For mountains whose season pass is a megapass, I have pointed to the lowest-tier pass that offers no-blackout access as that mountain’s season pass. Since Snowshoe’s $449 season pass grants unlimited access to that mountain, I list that as its pass price, even though the $769 Ikon Base Pass and $1,079 Ikon Pass also include unlimited access to Snowshoe.
I am adding reciprocal pass partners as resorts confirm them – this typically takes place over the summer. That’s why the “free days” columns for ski areas such as Loveland, Monarch, and Ski Cooper – which traditionally forge dozens of such partnerships – are empty for the moment.
I’m sure I missed a few ski areas or a few pass offerings, or got some details wrong. If you notice one I missed, please let me know, and I’ll add it. Email me at skiing@substack.com, or, if you’re reading this in your inbox, just respond to the email. I reply to almost every email that sounds as though it was written by a person who doesn’t have a People to Kill List.

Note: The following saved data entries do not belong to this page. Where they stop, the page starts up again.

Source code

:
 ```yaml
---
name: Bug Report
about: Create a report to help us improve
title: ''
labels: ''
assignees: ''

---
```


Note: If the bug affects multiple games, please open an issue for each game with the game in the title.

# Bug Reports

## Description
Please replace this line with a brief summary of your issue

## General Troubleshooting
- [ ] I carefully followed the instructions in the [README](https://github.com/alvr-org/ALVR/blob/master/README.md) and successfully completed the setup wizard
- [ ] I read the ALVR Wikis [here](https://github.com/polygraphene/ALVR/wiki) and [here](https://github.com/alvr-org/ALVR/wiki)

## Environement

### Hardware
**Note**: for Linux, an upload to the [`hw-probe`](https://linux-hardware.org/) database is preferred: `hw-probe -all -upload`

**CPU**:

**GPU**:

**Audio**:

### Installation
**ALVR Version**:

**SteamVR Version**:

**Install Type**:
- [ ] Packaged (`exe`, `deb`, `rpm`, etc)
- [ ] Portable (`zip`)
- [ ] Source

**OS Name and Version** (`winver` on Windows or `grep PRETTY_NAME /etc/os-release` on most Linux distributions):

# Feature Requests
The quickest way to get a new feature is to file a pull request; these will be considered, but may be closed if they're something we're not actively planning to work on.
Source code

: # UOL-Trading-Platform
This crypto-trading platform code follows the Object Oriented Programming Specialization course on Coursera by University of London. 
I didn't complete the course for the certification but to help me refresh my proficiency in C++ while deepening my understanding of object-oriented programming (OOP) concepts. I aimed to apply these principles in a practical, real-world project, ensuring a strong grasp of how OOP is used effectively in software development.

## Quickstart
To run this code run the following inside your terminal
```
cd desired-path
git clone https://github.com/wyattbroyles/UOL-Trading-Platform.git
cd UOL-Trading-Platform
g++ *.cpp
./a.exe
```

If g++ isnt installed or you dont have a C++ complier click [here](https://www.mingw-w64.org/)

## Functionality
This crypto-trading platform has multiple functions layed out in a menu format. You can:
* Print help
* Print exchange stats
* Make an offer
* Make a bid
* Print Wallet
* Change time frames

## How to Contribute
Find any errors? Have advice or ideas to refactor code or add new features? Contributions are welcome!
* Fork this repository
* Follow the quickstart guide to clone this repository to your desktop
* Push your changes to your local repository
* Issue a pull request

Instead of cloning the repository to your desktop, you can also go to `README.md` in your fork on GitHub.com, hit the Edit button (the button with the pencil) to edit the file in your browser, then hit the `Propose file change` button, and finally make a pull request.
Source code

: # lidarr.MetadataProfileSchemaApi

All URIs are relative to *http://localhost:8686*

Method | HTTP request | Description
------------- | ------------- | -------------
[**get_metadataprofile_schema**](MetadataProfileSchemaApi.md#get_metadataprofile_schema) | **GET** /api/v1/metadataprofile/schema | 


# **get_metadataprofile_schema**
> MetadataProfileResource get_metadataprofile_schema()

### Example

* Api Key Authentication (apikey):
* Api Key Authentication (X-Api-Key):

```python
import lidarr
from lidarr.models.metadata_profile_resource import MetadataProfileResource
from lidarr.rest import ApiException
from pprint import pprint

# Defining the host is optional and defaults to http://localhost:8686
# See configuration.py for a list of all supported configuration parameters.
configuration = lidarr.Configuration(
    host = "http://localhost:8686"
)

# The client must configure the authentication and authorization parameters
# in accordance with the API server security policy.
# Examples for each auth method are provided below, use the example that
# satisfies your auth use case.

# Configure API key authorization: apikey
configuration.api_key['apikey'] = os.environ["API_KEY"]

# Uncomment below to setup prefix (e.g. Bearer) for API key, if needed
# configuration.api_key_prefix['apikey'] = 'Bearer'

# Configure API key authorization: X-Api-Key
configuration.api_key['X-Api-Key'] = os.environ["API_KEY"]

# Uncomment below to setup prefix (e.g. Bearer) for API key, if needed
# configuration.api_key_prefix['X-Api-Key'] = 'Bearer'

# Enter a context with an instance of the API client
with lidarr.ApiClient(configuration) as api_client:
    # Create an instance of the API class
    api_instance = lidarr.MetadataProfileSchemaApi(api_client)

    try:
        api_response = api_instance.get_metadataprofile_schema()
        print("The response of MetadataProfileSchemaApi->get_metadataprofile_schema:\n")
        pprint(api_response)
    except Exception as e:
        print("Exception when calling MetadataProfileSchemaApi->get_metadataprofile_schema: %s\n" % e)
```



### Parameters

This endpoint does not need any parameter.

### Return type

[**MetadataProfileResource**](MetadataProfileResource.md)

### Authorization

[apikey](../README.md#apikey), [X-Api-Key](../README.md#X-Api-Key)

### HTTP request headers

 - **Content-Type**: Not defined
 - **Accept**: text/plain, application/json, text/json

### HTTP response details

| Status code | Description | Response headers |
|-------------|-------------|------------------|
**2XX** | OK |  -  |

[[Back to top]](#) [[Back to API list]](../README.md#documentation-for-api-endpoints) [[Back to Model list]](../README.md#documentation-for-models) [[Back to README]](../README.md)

I included every ski area, even little municipal bumps that don’t offer season passes or private ski centers like Yellowstone Club. That’s because this pass tracker is doubling as my inventory of U.S. ski areas.
I’ll update this every week or so through April, as most ski areas push their passes live. After that, I’ll shift to monthly-ish updates, after which I will see this monster only in my nightmares.
I write about season passes quite a bit (in case you hadn’t noticed). Follow me on social – especially Twitter – for the most up-to-date info:
Now that this is live, I have a good baseline to begin breaking down and analyzing 2022-23 ski season pass trends. The best way to get those is to subscribe to this newsletter. Remember that the partial paywall is activating on March 14, so a subscription is the only way to guarantee that you’ll see 100 percent of The Storm’s content after that. Prices will also increase that day (I wonder where I got the inspiration for that business model).
"Prices will also increase that day (I wonder where I got the inspiration for that business model)."
Stuart, have you considered a cheaper subscription with access only to articles published during weekdays, with holiday blackouts? Or a Spring Subscription with article access from March through April? Or a premier subscription with unlimited access to 14 snowsports websites and seven free articles from 35 other winter sports journalists? Lol
In all seriousness though, amazing work yet again!
This is amazing. Always appreciated Stuart!